* What needs to be done *
The word "Identification" occurs in some of the lines below; copy each of those lines.

* Available records *
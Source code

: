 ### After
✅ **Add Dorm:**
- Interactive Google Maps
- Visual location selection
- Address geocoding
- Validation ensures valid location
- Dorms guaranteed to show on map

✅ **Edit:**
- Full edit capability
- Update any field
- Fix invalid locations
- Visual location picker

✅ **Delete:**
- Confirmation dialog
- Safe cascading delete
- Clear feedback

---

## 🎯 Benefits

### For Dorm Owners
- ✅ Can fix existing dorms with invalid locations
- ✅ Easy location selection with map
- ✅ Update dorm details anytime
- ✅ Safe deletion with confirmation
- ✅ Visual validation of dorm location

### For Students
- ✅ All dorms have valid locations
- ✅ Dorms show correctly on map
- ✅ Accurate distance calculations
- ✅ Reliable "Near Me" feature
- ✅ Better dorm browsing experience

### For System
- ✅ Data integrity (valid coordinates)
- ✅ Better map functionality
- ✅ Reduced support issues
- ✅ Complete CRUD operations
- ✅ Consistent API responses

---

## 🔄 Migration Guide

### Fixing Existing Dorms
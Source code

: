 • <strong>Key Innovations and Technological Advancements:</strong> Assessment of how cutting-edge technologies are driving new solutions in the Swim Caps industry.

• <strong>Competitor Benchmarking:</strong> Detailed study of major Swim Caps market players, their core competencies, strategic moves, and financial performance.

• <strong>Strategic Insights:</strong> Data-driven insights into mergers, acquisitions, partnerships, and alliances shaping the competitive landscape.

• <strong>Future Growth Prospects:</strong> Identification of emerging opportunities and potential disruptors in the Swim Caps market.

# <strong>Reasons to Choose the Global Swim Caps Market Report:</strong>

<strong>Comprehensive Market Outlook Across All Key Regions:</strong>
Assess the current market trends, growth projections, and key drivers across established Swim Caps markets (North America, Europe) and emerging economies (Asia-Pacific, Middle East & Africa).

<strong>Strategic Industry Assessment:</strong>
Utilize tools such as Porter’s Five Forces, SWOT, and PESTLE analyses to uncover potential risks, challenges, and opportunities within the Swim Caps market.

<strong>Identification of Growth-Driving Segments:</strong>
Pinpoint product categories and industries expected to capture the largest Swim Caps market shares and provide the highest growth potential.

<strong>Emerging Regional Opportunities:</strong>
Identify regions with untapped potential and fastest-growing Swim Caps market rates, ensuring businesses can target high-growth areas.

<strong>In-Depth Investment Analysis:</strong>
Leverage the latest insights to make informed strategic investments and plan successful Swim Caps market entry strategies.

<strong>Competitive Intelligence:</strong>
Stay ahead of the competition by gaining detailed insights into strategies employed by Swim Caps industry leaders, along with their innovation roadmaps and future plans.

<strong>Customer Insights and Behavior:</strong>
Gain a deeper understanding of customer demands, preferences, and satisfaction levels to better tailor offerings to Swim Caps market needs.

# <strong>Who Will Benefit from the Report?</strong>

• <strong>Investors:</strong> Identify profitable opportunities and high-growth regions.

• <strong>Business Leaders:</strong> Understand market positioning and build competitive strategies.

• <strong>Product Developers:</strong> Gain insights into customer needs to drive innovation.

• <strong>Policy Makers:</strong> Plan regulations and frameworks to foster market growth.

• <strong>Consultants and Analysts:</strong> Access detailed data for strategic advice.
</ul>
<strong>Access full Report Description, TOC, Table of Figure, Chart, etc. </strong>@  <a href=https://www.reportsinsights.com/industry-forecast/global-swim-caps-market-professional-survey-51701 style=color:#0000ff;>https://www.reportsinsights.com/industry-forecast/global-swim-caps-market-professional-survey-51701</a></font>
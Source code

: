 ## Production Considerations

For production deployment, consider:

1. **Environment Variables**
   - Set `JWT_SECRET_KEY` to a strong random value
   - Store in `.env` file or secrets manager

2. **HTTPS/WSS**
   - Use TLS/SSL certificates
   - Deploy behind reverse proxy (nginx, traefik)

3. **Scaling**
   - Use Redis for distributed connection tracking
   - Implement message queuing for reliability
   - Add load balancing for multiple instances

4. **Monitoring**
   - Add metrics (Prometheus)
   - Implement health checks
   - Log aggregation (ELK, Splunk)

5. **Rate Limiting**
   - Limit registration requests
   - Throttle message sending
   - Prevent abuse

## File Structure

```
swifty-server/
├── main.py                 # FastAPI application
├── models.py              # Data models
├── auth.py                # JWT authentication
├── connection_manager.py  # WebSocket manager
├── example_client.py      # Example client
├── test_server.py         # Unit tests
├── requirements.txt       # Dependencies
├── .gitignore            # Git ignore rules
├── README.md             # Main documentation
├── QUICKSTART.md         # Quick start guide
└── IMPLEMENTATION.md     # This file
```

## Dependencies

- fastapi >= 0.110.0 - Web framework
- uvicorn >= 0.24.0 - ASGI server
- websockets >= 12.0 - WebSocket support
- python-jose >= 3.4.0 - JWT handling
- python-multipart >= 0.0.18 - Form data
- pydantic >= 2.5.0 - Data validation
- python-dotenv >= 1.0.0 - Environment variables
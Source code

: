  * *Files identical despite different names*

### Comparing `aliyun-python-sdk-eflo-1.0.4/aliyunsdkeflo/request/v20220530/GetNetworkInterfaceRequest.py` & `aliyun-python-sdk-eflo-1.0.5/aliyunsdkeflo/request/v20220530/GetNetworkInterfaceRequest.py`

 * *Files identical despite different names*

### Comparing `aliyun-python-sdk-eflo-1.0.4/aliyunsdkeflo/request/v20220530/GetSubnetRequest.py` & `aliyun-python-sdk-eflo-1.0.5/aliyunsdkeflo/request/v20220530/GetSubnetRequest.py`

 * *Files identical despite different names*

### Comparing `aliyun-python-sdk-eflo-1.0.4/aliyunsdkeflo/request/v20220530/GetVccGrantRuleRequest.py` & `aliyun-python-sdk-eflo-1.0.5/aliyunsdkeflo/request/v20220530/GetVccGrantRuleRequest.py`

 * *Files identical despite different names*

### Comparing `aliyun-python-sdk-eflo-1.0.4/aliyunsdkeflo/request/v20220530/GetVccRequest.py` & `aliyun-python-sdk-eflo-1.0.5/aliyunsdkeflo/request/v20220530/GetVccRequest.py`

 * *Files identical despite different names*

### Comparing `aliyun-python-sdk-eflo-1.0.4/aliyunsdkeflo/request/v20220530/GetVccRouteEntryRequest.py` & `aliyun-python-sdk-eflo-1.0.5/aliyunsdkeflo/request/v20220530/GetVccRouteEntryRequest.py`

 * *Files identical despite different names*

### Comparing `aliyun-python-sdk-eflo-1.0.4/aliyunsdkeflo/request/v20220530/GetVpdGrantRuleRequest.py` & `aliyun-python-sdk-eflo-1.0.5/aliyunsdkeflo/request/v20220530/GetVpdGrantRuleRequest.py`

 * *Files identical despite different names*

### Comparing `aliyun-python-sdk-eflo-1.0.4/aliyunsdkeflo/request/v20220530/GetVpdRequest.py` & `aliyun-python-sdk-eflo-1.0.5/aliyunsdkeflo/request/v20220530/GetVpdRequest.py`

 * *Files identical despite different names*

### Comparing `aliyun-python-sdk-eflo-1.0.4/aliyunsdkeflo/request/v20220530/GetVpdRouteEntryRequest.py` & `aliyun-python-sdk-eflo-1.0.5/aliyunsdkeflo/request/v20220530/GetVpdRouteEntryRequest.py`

* Reply to the exercise *
• <strong>Future Growth Prospects:</strong> Identification of emerging opportunities and potential disruptors in the Swim Caps market.
<strong>Identification of Growth-Driving Segments:</strong>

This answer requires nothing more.